La deuxième partie du rapport propose une grillle qui pourrait guider le Québec dans l’établissement d’une rémunération raisonnable et retient cinq critères d’évaluation :
• une comparaison avec les rémunérations consenties dans le monde industrialisé et ailleurs au Canada ;
• des critères d’équité, par rapport à l’ensemble des citoyens et des autres professionnels de la santé ;
• des critères de productivité, soit l’adéquation entre la rémunération et la prestation de services,
• des critères liés aux choix de politiques de santé ;
• et des critères économiques pour tenir compte du niveau de richesse et de la capacité de payer de l’État.
Selon tous ces critères, les émoluments des médecins québécois sont actuellement très élevés. Les médecins québécois compteraient parmi les mieux rémunérés du monde industrialisé, et l’écart par rapport au salaire moyen est l’un des plus importants. L’écart de salaire avec celui des infirmières est le plus élevé au Canada. Par ailleurs, des données de l’ICIS indiquent que le nombre de services procurés par les généralistes québécois serait inférieur à celui des autres provinces canadiennes.

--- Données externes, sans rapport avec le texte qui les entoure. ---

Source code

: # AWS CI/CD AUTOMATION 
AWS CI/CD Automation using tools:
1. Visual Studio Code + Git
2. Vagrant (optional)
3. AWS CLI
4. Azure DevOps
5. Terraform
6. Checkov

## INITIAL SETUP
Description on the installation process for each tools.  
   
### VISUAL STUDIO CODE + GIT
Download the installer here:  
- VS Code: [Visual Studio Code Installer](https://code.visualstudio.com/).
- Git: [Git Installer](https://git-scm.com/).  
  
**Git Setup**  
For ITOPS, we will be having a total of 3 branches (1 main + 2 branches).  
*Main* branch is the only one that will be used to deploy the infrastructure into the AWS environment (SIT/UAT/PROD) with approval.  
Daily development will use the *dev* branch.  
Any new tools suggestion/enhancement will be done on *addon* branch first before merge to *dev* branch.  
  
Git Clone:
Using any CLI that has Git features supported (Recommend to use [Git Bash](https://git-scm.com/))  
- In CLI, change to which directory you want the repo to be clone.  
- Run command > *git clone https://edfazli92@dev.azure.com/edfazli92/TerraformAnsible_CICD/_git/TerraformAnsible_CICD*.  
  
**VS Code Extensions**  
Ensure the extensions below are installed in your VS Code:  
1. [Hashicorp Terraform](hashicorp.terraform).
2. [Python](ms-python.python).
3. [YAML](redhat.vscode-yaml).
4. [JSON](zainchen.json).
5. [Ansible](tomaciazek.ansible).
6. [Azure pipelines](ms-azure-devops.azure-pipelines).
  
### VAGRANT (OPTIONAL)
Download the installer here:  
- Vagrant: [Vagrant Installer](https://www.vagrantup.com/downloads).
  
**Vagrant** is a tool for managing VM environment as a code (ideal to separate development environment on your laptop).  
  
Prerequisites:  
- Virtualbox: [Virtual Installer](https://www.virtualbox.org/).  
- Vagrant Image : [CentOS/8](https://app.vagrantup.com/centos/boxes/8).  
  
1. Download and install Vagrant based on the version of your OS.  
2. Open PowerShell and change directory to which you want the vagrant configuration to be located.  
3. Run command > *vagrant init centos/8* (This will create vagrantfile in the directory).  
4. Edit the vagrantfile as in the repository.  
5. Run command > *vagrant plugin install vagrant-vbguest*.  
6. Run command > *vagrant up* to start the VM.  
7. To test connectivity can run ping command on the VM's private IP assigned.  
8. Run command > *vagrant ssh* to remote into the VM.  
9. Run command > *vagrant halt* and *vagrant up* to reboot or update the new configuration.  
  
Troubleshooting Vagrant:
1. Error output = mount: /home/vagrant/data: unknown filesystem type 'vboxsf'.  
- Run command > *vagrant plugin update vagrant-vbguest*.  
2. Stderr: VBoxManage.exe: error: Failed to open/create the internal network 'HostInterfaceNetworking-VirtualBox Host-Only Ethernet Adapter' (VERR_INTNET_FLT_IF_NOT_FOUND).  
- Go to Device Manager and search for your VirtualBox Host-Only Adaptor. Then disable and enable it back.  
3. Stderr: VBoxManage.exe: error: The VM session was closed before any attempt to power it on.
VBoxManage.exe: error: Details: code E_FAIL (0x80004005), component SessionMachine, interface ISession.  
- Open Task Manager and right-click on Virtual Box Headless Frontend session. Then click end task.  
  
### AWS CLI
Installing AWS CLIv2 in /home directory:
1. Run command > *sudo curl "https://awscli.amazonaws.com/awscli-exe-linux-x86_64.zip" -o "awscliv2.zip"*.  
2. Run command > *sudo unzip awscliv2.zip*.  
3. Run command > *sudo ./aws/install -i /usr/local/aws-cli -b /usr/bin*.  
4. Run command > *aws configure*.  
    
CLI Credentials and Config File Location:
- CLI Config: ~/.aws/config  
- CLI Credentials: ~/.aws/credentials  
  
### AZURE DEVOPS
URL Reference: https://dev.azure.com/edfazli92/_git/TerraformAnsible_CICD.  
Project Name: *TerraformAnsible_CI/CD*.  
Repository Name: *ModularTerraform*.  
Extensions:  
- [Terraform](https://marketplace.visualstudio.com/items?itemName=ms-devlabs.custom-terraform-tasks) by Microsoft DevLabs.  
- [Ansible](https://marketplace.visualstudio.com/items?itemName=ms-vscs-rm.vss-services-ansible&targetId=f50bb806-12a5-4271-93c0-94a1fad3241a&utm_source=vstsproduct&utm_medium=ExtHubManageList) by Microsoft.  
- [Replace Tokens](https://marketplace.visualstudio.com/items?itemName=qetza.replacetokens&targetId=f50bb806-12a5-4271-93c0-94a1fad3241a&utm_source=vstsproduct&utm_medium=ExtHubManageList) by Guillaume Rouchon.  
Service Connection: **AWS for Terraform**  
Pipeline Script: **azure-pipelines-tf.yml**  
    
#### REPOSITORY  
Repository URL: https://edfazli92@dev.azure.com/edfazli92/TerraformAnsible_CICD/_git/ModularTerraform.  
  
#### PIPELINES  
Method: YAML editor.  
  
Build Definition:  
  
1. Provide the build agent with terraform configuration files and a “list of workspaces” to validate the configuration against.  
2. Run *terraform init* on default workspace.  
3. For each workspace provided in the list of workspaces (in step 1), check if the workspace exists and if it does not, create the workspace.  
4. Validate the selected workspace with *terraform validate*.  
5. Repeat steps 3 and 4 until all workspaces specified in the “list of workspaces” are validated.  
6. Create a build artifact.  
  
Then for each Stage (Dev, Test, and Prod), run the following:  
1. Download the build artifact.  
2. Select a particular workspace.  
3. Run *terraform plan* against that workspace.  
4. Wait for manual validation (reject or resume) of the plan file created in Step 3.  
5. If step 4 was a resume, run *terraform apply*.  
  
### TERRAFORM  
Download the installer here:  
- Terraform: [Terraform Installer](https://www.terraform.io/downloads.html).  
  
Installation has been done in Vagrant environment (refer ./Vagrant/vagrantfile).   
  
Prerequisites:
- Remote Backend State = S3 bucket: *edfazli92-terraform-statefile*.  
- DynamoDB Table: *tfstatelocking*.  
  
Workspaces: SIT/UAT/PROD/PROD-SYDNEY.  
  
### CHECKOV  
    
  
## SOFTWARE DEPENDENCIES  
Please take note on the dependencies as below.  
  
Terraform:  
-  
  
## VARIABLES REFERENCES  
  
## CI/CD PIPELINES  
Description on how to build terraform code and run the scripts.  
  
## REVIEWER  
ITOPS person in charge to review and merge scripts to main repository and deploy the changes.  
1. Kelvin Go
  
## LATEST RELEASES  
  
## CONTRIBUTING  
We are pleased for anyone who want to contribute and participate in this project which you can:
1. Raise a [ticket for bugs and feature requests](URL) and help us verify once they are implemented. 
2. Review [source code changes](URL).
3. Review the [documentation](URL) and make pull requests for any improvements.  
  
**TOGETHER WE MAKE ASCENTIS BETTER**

Le rapport porte une attention particulière aux critères économiques, dans la mesure où il existe, au Québec, un consensus sur le fait que le rattrapage salarial des médecins avec le Canada devrait tenir compte des écarts de richesse. Il y a plusieurs façons de mesurer cet écart : avec le niveau de vie, soit le PIB par habitant, avec le revenu disponible des ménages, avec le coût de la vie. Il y a également plusieurs bases de comparaison canadiennes possibles : le Canada dans son ensemble, le Canada sans le Québec, l’Ontario. Selon les critères retenus, pour refléter les écarts de richesse, la rémunération des médecins québécois devrait se situer dans une fourchette de 83 % à 91 % de la rémunération canadienne.
Ainsi, la rémunération annuelle des généralistes, de 344 214 $ en 2016-2017, aurait plutôt dû s’établir dans une fourchette de 255 959 $ à 292 419 $. Le même exercice, dans le cas des spécialistes, ferait en sorte que leur rémunération de 441 180 $ aurait dû se situer entre 356 127 $ et 403 631 $. Même si ces calculs doivent être interprétés avec prudence, étant donné les limites inhérentes à ces comparaisons interprovinciales, l’application mécanique de ce critère d’écart de richesse réduirait de façon importante l’enveloppe salariale destinée aux médecins.
À titre d’exemple, si leur rémunération équivalait à 86 % de celle du reste du Canada, pour refléter l’écart dans le revenu des ménages, l’enveloppe des généralistes serait réduite de 505,6 $ millions et celle des spécialistes de 363,3 $ millions. Cela permet de noter que si l’État québécois choisissait la voie de la récupération salariale, celle-ci ne devrait pas viser principalement les médecins spécialistes.
Cela étant dit, le rapport ne recommande pas cette avenue, notamment en raison des contraintes légales et de l’impossibilité de mesurer avec précision le niveau de sur-rémunération et propose plutôt d’utiliser celle-ci comme levier pour accélérer des réformes nécessaires, notamment sur l’augmentation de la productivité, la pratique médicale et l’organisation des soins, le mode de rémunération et la réduction de l’opacité qui a entouré jusqu’ici le dossier de la rémunération des médecins.